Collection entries

>>>>

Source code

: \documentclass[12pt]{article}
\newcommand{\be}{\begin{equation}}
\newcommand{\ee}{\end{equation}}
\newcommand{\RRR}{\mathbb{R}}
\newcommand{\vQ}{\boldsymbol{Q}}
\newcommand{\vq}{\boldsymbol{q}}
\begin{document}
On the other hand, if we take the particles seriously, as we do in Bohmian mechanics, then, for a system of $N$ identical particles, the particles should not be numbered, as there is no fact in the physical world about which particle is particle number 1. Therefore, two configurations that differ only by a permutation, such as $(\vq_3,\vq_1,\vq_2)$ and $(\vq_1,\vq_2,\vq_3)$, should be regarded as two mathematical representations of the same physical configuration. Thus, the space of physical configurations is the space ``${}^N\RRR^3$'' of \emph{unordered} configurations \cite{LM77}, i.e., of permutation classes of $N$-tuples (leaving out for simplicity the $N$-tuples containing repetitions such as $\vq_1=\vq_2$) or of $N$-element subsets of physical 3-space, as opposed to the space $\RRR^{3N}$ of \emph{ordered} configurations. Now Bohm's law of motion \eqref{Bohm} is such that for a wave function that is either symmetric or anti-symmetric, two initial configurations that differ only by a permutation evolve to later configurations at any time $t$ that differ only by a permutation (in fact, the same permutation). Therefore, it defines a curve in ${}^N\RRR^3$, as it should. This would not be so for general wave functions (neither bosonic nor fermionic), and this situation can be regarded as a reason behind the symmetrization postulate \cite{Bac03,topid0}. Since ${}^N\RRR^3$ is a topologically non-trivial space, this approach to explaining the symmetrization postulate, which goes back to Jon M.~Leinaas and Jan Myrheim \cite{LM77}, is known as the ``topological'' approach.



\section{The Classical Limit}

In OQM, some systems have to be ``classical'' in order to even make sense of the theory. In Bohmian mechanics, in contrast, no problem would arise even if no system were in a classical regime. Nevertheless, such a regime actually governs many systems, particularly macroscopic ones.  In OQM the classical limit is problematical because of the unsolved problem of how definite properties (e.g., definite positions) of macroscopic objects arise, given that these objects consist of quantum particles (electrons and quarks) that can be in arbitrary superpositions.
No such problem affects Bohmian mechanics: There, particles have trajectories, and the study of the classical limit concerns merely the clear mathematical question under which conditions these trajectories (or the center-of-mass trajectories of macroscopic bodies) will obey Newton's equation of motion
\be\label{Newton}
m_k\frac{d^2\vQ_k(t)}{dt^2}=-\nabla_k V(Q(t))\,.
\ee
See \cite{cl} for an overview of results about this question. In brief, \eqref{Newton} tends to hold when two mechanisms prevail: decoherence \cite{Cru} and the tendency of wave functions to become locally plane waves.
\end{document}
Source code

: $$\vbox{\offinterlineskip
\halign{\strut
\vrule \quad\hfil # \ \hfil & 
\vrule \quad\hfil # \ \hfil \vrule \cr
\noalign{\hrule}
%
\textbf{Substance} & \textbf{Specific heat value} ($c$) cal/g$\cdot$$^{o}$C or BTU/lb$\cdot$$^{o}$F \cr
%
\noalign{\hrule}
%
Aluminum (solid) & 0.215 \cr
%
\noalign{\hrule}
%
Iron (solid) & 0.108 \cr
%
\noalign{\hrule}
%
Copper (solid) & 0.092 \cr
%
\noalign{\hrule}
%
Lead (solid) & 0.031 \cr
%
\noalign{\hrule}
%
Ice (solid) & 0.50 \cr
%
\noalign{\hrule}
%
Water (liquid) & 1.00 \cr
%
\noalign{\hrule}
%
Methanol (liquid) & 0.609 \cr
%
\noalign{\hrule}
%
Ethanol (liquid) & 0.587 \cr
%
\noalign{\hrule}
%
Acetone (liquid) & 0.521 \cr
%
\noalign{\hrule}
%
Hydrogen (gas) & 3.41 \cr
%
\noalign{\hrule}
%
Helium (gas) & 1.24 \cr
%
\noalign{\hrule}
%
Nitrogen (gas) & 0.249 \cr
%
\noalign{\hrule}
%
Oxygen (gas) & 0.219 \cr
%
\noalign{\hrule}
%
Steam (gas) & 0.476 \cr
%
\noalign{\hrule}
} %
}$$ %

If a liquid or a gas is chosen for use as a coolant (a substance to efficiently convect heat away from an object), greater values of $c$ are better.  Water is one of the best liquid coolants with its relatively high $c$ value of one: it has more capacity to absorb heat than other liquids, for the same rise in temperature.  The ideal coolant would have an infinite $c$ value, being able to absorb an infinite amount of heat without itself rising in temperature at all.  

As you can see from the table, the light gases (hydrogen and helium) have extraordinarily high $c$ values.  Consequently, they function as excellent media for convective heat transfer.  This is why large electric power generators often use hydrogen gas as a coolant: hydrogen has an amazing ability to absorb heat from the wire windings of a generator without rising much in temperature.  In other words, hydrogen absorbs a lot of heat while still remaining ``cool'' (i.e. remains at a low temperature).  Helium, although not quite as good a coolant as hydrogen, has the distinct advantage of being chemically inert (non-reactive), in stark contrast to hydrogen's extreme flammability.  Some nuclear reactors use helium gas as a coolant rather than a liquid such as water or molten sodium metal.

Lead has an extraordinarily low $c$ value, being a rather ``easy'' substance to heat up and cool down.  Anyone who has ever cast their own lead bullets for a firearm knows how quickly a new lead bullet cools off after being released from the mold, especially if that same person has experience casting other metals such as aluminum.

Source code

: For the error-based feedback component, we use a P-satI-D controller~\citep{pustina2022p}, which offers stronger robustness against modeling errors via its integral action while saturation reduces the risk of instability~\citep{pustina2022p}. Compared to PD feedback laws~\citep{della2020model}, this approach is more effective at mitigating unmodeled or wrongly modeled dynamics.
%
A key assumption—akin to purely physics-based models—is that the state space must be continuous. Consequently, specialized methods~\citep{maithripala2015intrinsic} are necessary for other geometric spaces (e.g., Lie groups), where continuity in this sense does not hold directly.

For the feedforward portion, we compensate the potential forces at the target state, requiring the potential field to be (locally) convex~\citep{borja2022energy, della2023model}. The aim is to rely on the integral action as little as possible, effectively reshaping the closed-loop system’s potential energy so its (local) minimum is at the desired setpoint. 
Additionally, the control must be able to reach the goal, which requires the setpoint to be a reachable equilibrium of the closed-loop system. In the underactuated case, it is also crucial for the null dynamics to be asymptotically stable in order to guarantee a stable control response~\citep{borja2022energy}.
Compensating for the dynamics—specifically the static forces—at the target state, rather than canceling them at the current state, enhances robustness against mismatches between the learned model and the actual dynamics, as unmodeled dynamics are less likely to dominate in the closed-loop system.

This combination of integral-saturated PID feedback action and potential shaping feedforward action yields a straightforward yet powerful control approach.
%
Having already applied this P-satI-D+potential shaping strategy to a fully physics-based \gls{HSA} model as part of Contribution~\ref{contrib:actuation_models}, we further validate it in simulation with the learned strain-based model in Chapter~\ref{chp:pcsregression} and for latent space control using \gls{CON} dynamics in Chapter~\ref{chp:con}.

<<<<

All the records above must be transcribed without a single change to any word.

Source code

: \documentclass[12pt]{article}
\newcommand{\be}{\begin{equation}}
\newcommand{\ee}{\end{equation}}
\newcommand{\RRR}{\mathbb{R}}
\newcommand{\vQ}{\boldsymbol{Q}}
\newcommand{\vq}{\boldsymbol{q}}
\begin{document}
On the other hand, if we take the particles seriously, as we do in Bohmian mechanics, then, for a system of $N$ identical particles, the particles should not be numbered, as there is no fact in the physical world about which particle is particle number 1. Therefore, two configurations that differ only by a permutation, such as $(\vq_3,\vq_1,\vq_2)$ and $(\vq_1,\vq_2,\vq_3)$, should be regarded as two mathematical representations of the same physical configuration. Thus, the space of physical configurations is the space ``${}^N\RRR^3$'' of \emph{unordered} configurations \cite{LM77}, i.e., of permutation classes of $N$-tuples (leaving out for simplicity the $N$-tuples containing repetitions such as $\vq_1=\vq_2$) or of $N$-element subsets of physical 3-space, as opposed to the space $\RRR^{3N}$ of \emph{ordered} configurations. Now Bohm's law of motion \eqref{Bohm} is such that for a wave function that is either symmetric or anti-symmetric, two initial configurations that differ only by a permutation evolve to later configurations at any time $t$ that differ only by a permutation (in fact, the same permutation). Therefore, it defines a curve in ${}^N\RRR^3$, as it should. This would not be so for general wave functions (neither bosonic nor fermionic), and this situation can be regarded as a reason behind the symmetrization postulate \cite{Bac03,topid0}. Since ${}^N\RRR^3$ is a topologically non-trivial space, this approach to explaining the symmetrization postulate, which goes back to Jon M.~Leinaas and Jan Myrheim \cite{LM77}, is known as the ``topological'' approach.



\section{The Classical Limit}

In OQM, some systems have to be ``classical'' in order to even make sense of the theory. In Bohmian mechanics, in contrast, no problem would arise even if no system were in a classical regime. Nevertheless, such a regime actually governs many systems, particularly macroscopic ones.  In OQM the classical limit is problematical because of the unsolved problem of how definite properties (e.g., definite positions) of macroscopic objects arise, given that these objects consist of quantum particles (electrons and quarks) that can be in arbitrary superpositions.
No such problem affects Bohmian mechanics: There, particles have trajectories, and the study of the classical limit concerns merely the clear mathematical question under which conditions these trajectories (or the center-of-mass trajectories of macroscopic bodies) will obey Newton's equation of motion
\be\label{Newton}
m_k\frac{d^2\vQ_k(t)}{dt^2}=-\nabla_k V(Q(t))\,.
\ee
See \cite{cl} for an overview of results about this question. In brief, \eqref{Newton} tends to hold when two mechanisms prevail: decoherence \cite{Cru} and the tendency of wave functions to become locally plane waves.
\end{document}
Source code

: $$\vbox{\offinterlineskip
\halign{\strut
\vrule \quad\hfil # \ \hfil & 
\vrule \quad\hfil # \ \hfil \vrule \cr
\noalign{\hrule}
%
\textbf{Substance} & \textbf{Specific heat value} ($c$) cal/g$\cdot$$^{o}$C or BTU/lb$\cdot$$^{o}$F \cr
%
\noalign{\hrule}
%
Aluminum (solid) & 0.215 \cr
%
\noalign{\hrule}
%
Iron (solid) & 0.108 \cr
%
\noalign{\hrule}
%
Copper (solid) & 0.092 \cr
%
\noalign{\hrule}
%
Lead (solid) & 0.031 \cr
%
\noalign{\hrule}
%
Ice (solid) & 0.50 \cr
%
\noalign{\hrule}
%
Water (liquid) & 1.00 \cr
%
\noalign{\hrule}
%
Methanol (liquid) & 0.609 \cr
%
\noalign{\hrule}
%
Ethanol (liquid) & 0.587 \cr
%
\noalign{\hrule}
%
Acetone (liquid) & 0.521 \cr
%
\noalign{\hrule}
%
Hydrogen (gas) & 3.41 \cr
%
\noalign{\hrule}
%
Helium (gas) & 1.24 \cr
%
\noalign{\hrule}
%
Nitrogen (gas) & 0.249 \cr
%
\noalign{\hrule}
%
Oxygen (gas) & 0.219 \cr
%
\noalign{\hrule}
%
Steam (gas) & 0.476 \cr
%
\noalign{\hrule}
} %
}$$ %

If a liquid or a gas is chosen for use as a coolant (a substance to efficiently convect heat away from an object), greater values of $c$ are better.  Water is one of the best liquid coolants with its relatively high $c$ value of one: it has more capacity to absorb heat than other liquids, for the same rise in temperature.  The ideal coolant would have an infinite $c$ value, being able to absorb an infinite amount of heat without itself rising in temperature at all.  

As you can see from the table, the light gases (hydrogen and helium) have extraordinarily high $c$ values.  Consequently, they function as excellent media for convective heat transfer.  This is why large electric power generators often use hydrogen gas as a coolant: hydrogen has an amazing ability to absorb heat from the wire windings of a generator without rising much in temperature.  In other words, hydrogen absorbs a lot of heat while still remaining ``cool'' (i.e. remains at a low temperature).  Helium, although not quite as good a coolant as hydrogen, has the distinct advantage of being chemically inert (non-reactive), in stark contrast to hydrogen's extreme flammability.  Some nuclear reactors use helium gas as a coolant rather than a liquid such as water or molten sodium metal.

Lead has an extraordinarily low $c$ value, being a rather ``easy'' substance to heat up and cool down.  Anyone who has ever cast their own lead bullets for a firearm knows how quickly a new lead bullet cools off after being released from the mold, especially if that same person has experience casting other metals such as aluminum.

Source code

: For the error-based feedback component, we use a P-satI-D controller~\citep{pustina2022p}, which offers stronger robustness against modeling errors via its integral action while saturation reduces the risk of instability~\citep{pustina2022p}. Compared to PD feedback laws~\citep{della2020model}, this approach is more effective at mitigating unmodeled or wrongly modeled dynamics.
%
A key assumption—akin to purely physics-based models—is that the state space must be continuous. Consequently, specialized methods~\citep{maithripala2015intrinsic} are necessary for other geometric spaces (e.g., Lie groups), where continuity in this sense does not hold directly.

For the feedforward portion, we compensate the potential forces at the target state, requiring the potential field to be (locally) convex~\citep{borja2022energy, della2023model}. The aim is to rely on the integral action as little as possible, effectively reshaping the closed-loop system’s potential energy so its (local) minimum is at the desired setpoint. 
Additionally, the control must be able to reach the goal, which requires the setpoint to be a reachable equilibrium of the closed-loop system. In the underactuated case, it is also crucial for the null dynamics to be asymptotically stable in order to guarantee a stable control response~\citep{borja2022energy}.
Compensating for the dynamics—specifically the static forces—at the target state, rather than canceling them at the current state, enhances robustness against mismatches between the learned model and the actual dynamics, as unmodeled dynamics are less likely to dominate in the closed-loop system.

This combination of integral-saturated PID feedback action and potential shaping feedforward action yields a straightforward yet powerful control approach.
%
Having already applied this P-satI-D+potential shaping strategy to a fully physics-based \gls{HSA} model as part of Contribution~\ref{contrib:actuation_models}, we further validate it in simulation with the learned strain-based model in Chapter~\ref{chp:pcsregression} and for latent space control using \gls{CON} dynamics in Chapter~\ref{chp:con}.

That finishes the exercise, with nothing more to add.